Hardware target — post-1.0¶
Once the ISA reaches 1.0, the following implementation milestones are pursued outside of the versioned specification:
| Milestone | Notes |
|---|---|
| FPGA soft core | VHDL or Verilog description of Setnex; each trit encoded as 2 bits on FPGA fabric, ternary signals on external bus (same approach as 5500FP). Target: iCE40 (open toolchain via nextpnr/yosys) or Xilinx/Intel. |
| Assembler tooling | Setnex assembler in Python, building on tritlib. |
| ASIC exploration | Contingent on CNT or memristor ternary gate availability; long-term. |
16. Vector extension¶
16.1 Role and datapath model¶
The vector extension turns the existing 27-trit datapath into a trit-parallel SIMD unit. Each vector instruction operates simultaneously on the 27 trits of a vector register, treating the register as a vector of 27 lanes × 1 trit. One VADD performs 27 independent trit additions in the cycles a single scalar ADD would have used to compute the equivalent 27-trit sum with carry propagation — the saving comes not from the arithmetic itself but from amortizing fetch, decode, register-file access, and loop control over 27 elements.
The model is deliberately minimal:
- Lane width: 1 trit (fixed in v0.8). Tryte (3 trits) and trybble (9 trits) lane modes are reserved for v0.9 (§15).
- No carry between lanes: the existing 27-trit adder is reused with carry propagation disabled at every lane boundary (one MUX per trit).

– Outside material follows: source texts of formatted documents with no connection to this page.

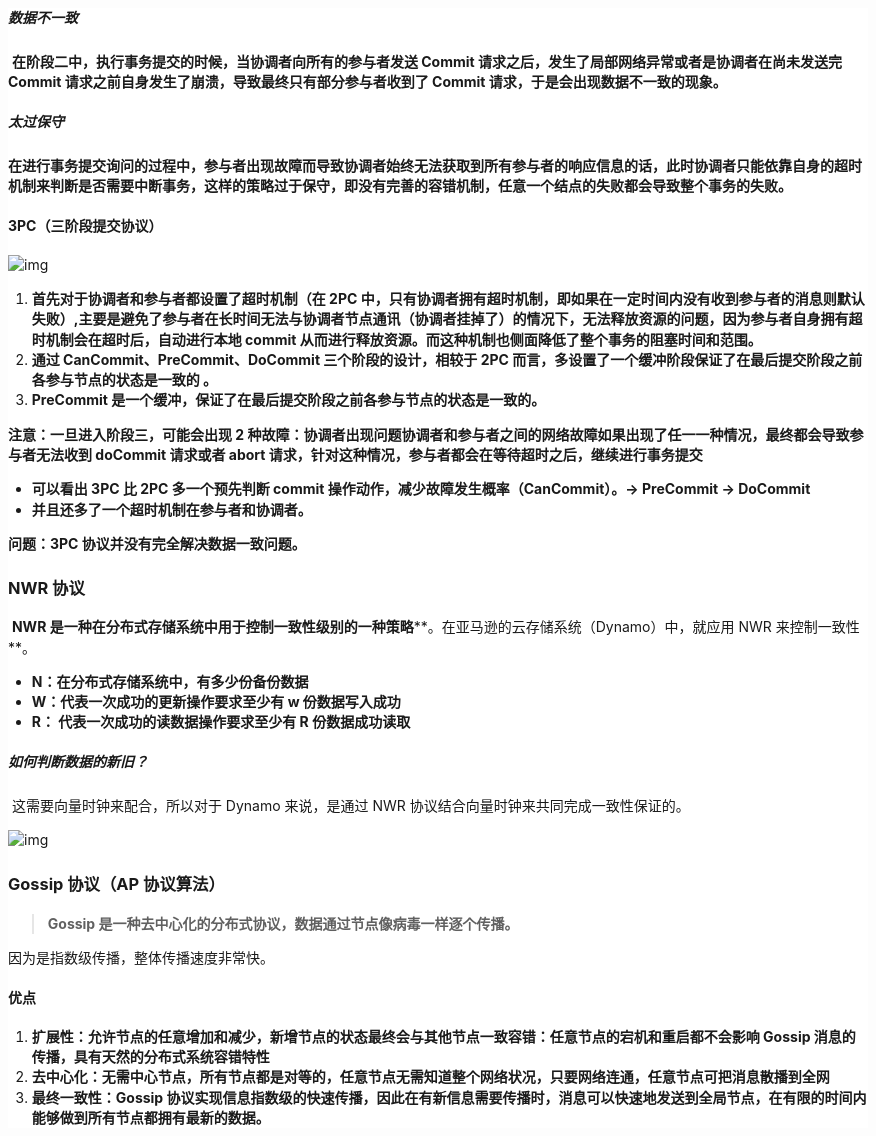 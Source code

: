 ##### 数据不一致

​       **在阶段二中，执行事务提交的时候，当协调者向所有的参与者发送 Commit 请求之后，发生了局部网络异常或者是协调者在尚未发送完 Commit 请求之前自身发生了崩溃，导致最终只有部分参与者收到了 Commit 请求，于是会出现数据不一致的现象。**

##### 太过保守

​      **在进行事务提交询问的过程中，参与者出现故障而导致协调者始终无法获取到所有参与者的响应信息的话，此时协调者只能依靠自身的超时机制来判断是否需要中断事务，这样的策略过于保守，即没有完善的容错机制，任意一个结点的失败都会导致整个事务的失败。**

#### 3PC（三阶段提交协议）

![img](https://static001.geekbang.org/infoq/a8/a855607e7e1920a628c4e17f5333e3f9.png)



1. **首先对于协调者和参与者都设置了超时机制（在 2PC 中，只有协调者拥有超时机制，即如果在一定时间内没有收到参与者的消息则默认失败）,主要是避免了参与者在长时间无法与协调者节点通讯（协调者挂掉了）的情况下，无法释放资源的问题，因为参与者自身拥有超时机制会在超时后，自动进行本地 commit 从而进行释放资源。而这种机制也侧面降低了整个事务的阻塞时间和范围。**
2. **通过 CanCommit、PreCommit、DoCommit 三个阶段的设计，相较于 2PC 而言，多设置了一个缓冲阶段保证了在最后提交阶段之前各参与节点的状态是一致的 。**
3. **PreCommit 是一个缓冲，保证了在最后提交阶段之前各参与节点的状态是一致的。**



**注意：一旦进入阶段三，可能会出现 2 种故障：协调者出现问题协调者和参与者之间的网络故障如果出现了任一一种情况，最终都会导致参与者无法收到 doCommit 请求或者 abort 请求，针对这种情况，参与者都会在等待超时之后，继续进行事务提交**



- **可以看出 3PC 比 2PC 多一个预先判断 commit 操作动作，减少故障发生概率（CanCommit）。-> PreCommit -> DoCommit** 
- **并且还多了一个超时机制在参与者和协调者。**



**问题：3PC 协议并没有完全解决数据一致问题。**

### NWR 协议

​        **NWR 是一种在分布式存储系统中用于控制一致性级别的一种策略****。在亚马逊的云存储系统（Dynamo）中，就应用 NWR 来控制一致性**。

- **N：在分布式存储系统中，有多少份备份数据**
- **W：代表一次成功的更新操作要求至少有 w 份数据写入成功**
- **R： 代表一次成功的读数据操作要求至少有 R 份数据成功读取**

##### 如何判断数据的新旧？

​       这需要向量时钟来配合，所以对于 Dynamo 来说，是通过 NWR 协议结合向量时钟来共同完成一致性保证的。

![img](https://static001.geekbang.org/infoq/88/88ba46a5969b72ec47f7331906c3e32b.png)

### Gossip 协议（AP 协议算法）

> **Gossip 是一种去中心化的分布式协议，数据通过节点像病毒一样逐个传播。**

因为是指数级传播，整体传播速度非常快。

#### 优点

1. **扩展性：允许节点的任意增加和减少，新增节点的状态最终会与其他节点一致容错：任意节点的宕机和重启都不会影响 Gossip 消息的传播，具有天然的分布式系统容错特性**
2. **去中心化：无需中心节点，所有节点都是对等的，任意节点无需知道整个网络状况，只要网络连通，任意节点可把消息散播到全网**
3. **最终一致性：Gossip 协议实现信息指数级的快速传播，因此在有新信息需要传播时，消息可以快速地发送到全局节点，在有限的时间内能够做到所有节点都拥有最新的数据。**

The hardware cost is negligible.
- Closure on saturation: arithmetic results are clamped to {N, Z, P} (§16.3), so a v-reg always holds 27 well-defined trits — no overflow into a wider intermediate.
- No vector length CSR: every vector op operates on all 27 lanes. Predication is achieved by writing a mask (see §16.4 /
VSEL).
16.2 Vector register bank¶
27 vector registers v0..v26, each a full 27-trit word. The bank is disjoint from the GPR bank: vector instructions reference v-regs through the same 3-trit register field they would use for GPRs in scalar instructions, with the bank determined entirely by the opcode (see §2.1.1 dispatch table).
v0 is writable by convention but software typically maintains it at zero to serve as a vector-zero source (analogous to r0 but not hardware-enforced).
The bank carries no implicit register conventions (no caller/callee-saved split is mandated at the ISA level); the v-reg ABI is left to the platform — see §16.6 for the recommended save/restore rules.
16.3 Lane arithmetic semantics¶
For arithmetic opcodes (VADD, VSUB, VMUL), the result is computed independently per lane and clamped to {N, Z, P}:
| Operation | Lane result |
|---|---|
VADD vd, vs1, vs2 |
vd[i] ← clamp(vs1[i] + vs2[i]) for i = 0..26 |
VSUB vd, vs1, vs2 |
vd[i] ← clamp(vs1[i] − vs2[i]) |
VMUL vd, vs1, vs2 |
vd[i] ← vs1[i] × vs2[i] (closed in {N,Z,P}; no clamp needed) |
where clamp(x) maps x ∈ [−2, +2] to {N, Z, P} as: clamp(−2) = N, clamp(−1) = N, clamp(0) = Z, clamp(+1) = P, clamp(+2) = P.
No FLAGS update. Vector arithmetic instructions do not modify the FLAGS register — the saturation policy avoids overflow signalling, and per-lane status bits would require widening FLAGS or introducing a vector flags register, both rejected for v0.8. Software needing per-lane sign tests should use
VCMP vd, vs1, vzeroto materialize a sign mask.Multiplication is closed. The product of any two trits in {N, Z, P} is in {N, Z, P} (see §5.3 product table);
VMULtherefore needs no saturation logic at all — it is the cleanest of the three.No vector divide. Trit-by-trit division has no useful semantics on 1-trit lanes (
P / P = P,Z / Z = NaR, etc.); the operation is omitted. Division is a scalar concern in this revision.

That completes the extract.